- Education: University of Tokyo
- Engineering career
- Discipline: Bioengineering
- Significant design: Hybrid Synergy Drive
- Awards: TIME Innovators 2004 Wired Rave Awards 2005

= Shigeyuki Hori =

Shigeyuki Hori is the principal designer of Toyota's acclaimed Hybrid Synergy Drive hybrid motor system which is in use by several vehicles including the Prius and Lexus RX Hybrid. An executive chief engineer in Toyota Motor Corporation, Dr.

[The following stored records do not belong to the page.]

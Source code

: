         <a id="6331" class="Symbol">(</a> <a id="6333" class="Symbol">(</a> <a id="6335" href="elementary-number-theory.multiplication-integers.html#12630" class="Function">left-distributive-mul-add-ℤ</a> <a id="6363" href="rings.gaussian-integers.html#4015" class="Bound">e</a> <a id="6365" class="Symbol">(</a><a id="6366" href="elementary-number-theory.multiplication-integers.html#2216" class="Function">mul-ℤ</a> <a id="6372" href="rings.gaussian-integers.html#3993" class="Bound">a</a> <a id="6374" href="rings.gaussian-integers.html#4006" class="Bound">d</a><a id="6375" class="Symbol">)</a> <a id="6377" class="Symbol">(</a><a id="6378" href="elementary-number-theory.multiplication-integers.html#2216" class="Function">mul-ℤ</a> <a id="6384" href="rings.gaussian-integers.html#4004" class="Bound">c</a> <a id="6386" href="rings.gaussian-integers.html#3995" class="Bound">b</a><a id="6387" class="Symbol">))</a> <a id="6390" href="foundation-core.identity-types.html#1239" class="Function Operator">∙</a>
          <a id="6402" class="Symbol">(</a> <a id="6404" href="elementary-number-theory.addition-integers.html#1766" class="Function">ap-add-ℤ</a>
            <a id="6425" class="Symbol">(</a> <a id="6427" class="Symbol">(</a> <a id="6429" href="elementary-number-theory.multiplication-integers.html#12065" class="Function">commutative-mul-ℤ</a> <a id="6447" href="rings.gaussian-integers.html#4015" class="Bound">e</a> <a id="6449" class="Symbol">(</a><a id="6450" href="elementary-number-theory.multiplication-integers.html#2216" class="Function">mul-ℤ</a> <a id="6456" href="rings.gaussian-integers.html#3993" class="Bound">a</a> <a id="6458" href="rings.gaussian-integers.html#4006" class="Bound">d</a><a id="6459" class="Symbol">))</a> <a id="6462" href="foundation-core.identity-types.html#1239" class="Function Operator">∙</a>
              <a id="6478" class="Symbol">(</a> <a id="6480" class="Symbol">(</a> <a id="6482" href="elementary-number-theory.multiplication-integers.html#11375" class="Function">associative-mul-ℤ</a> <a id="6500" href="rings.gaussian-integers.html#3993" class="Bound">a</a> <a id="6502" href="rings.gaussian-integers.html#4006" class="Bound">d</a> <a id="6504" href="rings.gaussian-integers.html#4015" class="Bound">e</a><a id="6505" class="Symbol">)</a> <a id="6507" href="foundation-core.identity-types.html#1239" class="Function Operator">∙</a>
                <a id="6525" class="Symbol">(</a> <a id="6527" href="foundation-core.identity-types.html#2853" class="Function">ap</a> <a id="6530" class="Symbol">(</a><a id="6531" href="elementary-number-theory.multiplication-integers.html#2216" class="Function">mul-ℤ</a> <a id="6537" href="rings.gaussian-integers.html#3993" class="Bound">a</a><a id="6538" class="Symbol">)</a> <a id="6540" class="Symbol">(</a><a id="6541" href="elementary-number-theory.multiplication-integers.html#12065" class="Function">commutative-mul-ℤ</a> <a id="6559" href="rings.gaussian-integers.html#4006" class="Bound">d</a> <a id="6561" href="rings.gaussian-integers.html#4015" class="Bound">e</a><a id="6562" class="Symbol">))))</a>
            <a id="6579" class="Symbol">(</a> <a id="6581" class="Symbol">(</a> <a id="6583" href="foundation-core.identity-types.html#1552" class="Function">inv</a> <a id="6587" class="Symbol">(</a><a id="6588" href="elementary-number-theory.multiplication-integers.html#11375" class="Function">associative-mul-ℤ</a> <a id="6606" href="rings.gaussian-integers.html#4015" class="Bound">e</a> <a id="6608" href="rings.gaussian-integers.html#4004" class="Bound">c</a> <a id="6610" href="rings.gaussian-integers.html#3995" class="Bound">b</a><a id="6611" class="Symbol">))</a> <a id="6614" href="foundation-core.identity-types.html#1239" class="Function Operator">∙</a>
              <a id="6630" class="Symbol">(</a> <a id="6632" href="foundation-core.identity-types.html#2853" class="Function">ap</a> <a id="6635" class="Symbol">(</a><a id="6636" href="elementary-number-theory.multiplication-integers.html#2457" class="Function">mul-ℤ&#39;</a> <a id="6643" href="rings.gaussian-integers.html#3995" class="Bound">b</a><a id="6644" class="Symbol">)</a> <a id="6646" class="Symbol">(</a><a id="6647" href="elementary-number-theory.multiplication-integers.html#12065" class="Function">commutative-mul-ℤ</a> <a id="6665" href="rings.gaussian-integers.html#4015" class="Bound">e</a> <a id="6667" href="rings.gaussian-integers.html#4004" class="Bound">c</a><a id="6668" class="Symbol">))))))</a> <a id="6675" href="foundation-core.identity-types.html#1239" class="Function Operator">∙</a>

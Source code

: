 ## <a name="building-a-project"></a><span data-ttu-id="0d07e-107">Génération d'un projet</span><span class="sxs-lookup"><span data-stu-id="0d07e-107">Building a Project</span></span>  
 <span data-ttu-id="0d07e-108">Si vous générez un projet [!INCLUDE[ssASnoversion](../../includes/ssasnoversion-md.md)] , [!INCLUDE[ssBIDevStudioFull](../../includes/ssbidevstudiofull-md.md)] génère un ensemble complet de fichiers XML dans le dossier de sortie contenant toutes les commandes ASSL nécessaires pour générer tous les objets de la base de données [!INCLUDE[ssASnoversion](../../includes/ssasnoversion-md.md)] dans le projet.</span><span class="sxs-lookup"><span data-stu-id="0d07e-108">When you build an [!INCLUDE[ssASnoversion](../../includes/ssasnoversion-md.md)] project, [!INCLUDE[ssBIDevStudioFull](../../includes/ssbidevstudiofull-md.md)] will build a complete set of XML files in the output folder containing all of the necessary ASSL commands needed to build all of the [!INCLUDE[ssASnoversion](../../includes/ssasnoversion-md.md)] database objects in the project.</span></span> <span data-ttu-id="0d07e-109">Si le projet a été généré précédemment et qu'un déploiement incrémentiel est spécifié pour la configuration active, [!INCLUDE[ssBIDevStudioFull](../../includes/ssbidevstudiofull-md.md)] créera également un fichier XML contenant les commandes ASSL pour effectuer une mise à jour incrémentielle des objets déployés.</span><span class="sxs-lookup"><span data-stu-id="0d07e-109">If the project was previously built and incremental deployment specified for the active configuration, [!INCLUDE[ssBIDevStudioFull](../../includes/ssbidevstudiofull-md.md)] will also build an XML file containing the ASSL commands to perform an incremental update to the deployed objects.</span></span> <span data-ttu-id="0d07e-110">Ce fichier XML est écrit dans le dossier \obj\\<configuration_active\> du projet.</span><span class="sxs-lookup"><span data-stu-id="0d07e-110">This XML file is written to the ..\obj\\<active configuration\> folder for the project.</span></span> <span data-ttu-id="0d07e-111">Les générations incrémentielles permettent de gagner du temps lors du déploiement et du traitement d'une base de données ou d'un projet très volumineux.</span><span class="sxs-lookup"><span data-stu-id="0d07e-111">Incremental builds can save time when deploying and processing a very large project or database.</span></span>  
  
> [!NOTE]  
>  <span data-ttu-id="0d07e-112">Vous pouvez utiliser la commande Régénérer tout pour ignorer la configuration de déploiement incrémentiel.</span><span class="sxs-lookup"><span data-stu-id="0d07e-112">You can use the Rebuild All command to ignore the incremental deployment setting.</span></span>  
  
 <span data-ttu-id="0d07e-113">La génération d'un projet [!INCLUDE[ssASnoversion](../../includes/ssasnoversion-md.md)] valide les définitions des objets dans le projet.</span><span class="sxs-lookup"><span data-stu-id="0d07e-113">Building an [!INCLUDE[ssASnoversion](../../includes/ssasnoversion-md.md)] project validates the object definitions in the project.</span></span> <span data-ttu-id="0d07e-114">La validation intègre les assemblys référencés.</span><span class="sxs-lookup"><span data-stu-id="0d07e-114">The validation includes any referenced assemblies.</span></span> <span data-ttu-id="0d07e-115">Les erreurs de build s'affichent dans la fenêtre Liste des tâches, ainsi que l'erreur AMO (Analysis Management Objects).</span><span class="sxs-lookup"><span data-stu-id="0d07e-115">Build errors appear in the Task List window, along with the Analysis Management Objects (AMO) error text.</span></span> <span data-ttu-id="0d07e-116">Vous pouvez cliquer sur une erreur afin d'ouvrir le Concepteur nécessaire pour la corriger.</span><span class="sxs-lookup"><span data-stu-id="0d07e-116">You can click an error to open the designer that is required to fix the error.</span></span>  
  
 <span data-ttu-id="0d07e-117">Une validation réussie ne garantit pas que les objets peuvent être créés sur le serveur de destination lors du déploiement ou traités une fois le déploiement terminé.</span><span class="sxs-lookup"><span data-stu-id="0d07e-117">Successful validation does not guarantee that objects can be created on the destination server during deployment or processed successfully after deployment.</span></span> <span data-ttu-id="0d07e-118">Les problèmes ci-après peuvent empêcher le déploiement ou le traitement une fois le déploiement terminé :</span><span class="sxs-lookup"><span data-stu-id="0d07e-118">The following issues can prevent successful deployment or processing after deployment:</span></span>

Hori served as chief engineer for more vehicles simultaneously than any other person in the company's history, by taking charge of the Prius, Celica, MR2, Caldina, Opa, Avensis, and Scion tC development efforts in the early to mid-2000s.

==Career==
Shigeyuki Hori spent nine years studying at the University of Tokyo, where he earned a PhD in bioengineering. At Toyota Motor Corporation, he developed the Toyota Cost Calculation System, a method of determining the cost of each part that goes into a vehicle, and thus computing the total expense of building each car. Prior to this system, designers had estimated new car costs using prior comparison models. The development of the Toyota Cost Calculation System earned Dr. Hori the nickname "Dr. Cost-Magician" within the company, and he was given further vehicle development positions.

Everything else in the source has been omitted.